### Data to process
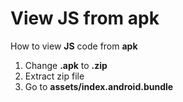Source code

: # View JS from apk

How to view **JS** code from **apk** 

1. Change **.apk** to **.zip**
2. Extract zip file
3. Go to **assets/index.android.bundle**

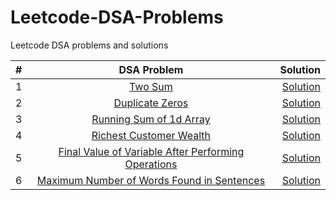 # Leetcode-DSA-Problems
Leetcode DSA problems and solutions


| # | DSA Problem      | Solution  |
|--:|:-------------:|----------:| 
|1| [Two Sum](https://leetcode.com/problems/two-sum/)      | [Solution](https://github.com/amp-patel/Leetcode-Questions/blob/main/1_TwoSum.java) | 
|2| [Duplicate Zeros](https://leetcode.com/problems/duplicate-zeros/)      | [Solution](https://github.com/amp-patel/Leetcode-Questions/blob/main/1089_DuplicateZeros.java) | 
|3| [Running Sum of 1d Array](https://leetcode.com/problems/running-sum-of-1d-array/)      | [Solution](https://github.com/amp-patel/Leetcode-Questions/blob/main/1480_RunningSumOf1dArray.java) | 
|4| [Richest Customer Wealth](https://leetcode.com/problems/richest-customer-wealth/)      | [Solution](https://github.com/amp-patel/Leetcode-Questions/blob/main/1672_RichestCustomerWealth.java) | 
|5| [Final Value of Variable After Performing Operations](https://leetcode.com/problems/final-value-of-variable-after-performing-operations/)      | [Solution](https://github.com/amp-patel/Leetcode-Questions/blob/main/2011_FinalValueOfVariableAfterPerformingOperations.java) | 
|6| [Maximum Number of Words Found in Sentences](https://leetcode.com/problems/maximum-number-of-words-found-in-sentences/)      | [Solution](https://github.com/amp-patel/Leetcode-Questions/blob/main/2114_MaximumNumberOfWordsFoundInSentences.java) |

### What you are asked to do
After removing each picture, print the entries above exactly as they were.

### Expected output
Source code

: # View JS from apk

How to view **JS** code from **apk** 

1. Change **.apk** to **.zip**
2. Extract zip file
3. Go to **assets/index.android.bundle**

 # Leetcode-DSA-Problems
Leetcode DSA problems and solutions


| # | DSA Problem      | Solution  |
|--:|:-------------:|----------:| 
|1| [Two Sum](https://leetcode.com/problems/two-sum/)      | [Solution](https://github.com/amp-patel/Leetcode-Questions/blob/main/1_TwoSum.java) | 
|2| [Duplicate Zeros](https://leetcode.com/problems/duplicate-zeros/)      | [Solution](https://github.com/amp-patel/Leetcode-Questions/blob/main/1089_DuplicateZeros.java) | 
|3| [Running Sum of 1d Array](https://leetcode.com/problems/running-sum-of-1d-array/)      | [Solution](https://github.com/amp-patel/Leetcode-Questions/blob/main/1480_RunningSumOf1dArray.java) | 
|4| [Richest Customer Wealth](https://leetcode.com/problems/richest-customer-wealth/)      | [Solution](https://github.com/amp-patel/Leetcode-Questions/blob/main/1672_RichestCustomerWealth.java) | 
|5| [Final Value of Variable After Performing Operations](https://leetcode.com/problems/final-value-of-variable-after-performing-operations/)      | [Solution](https://github.com/amp-patel/Leetcode-Questions/blob/main/2011_FinalValueOfVariableAfterPerformingOperations.java) | 
|6| [Maximum Number of Words Found in Sentences](https://leetcode.com/problems/maximum-number-of-words-found-in-sentences/)      | [Solution](https://github.com/amp-patel/Leetcode-Questions/blob/main/2114_MaximumNumberOfWordsFoundInSentences.java) |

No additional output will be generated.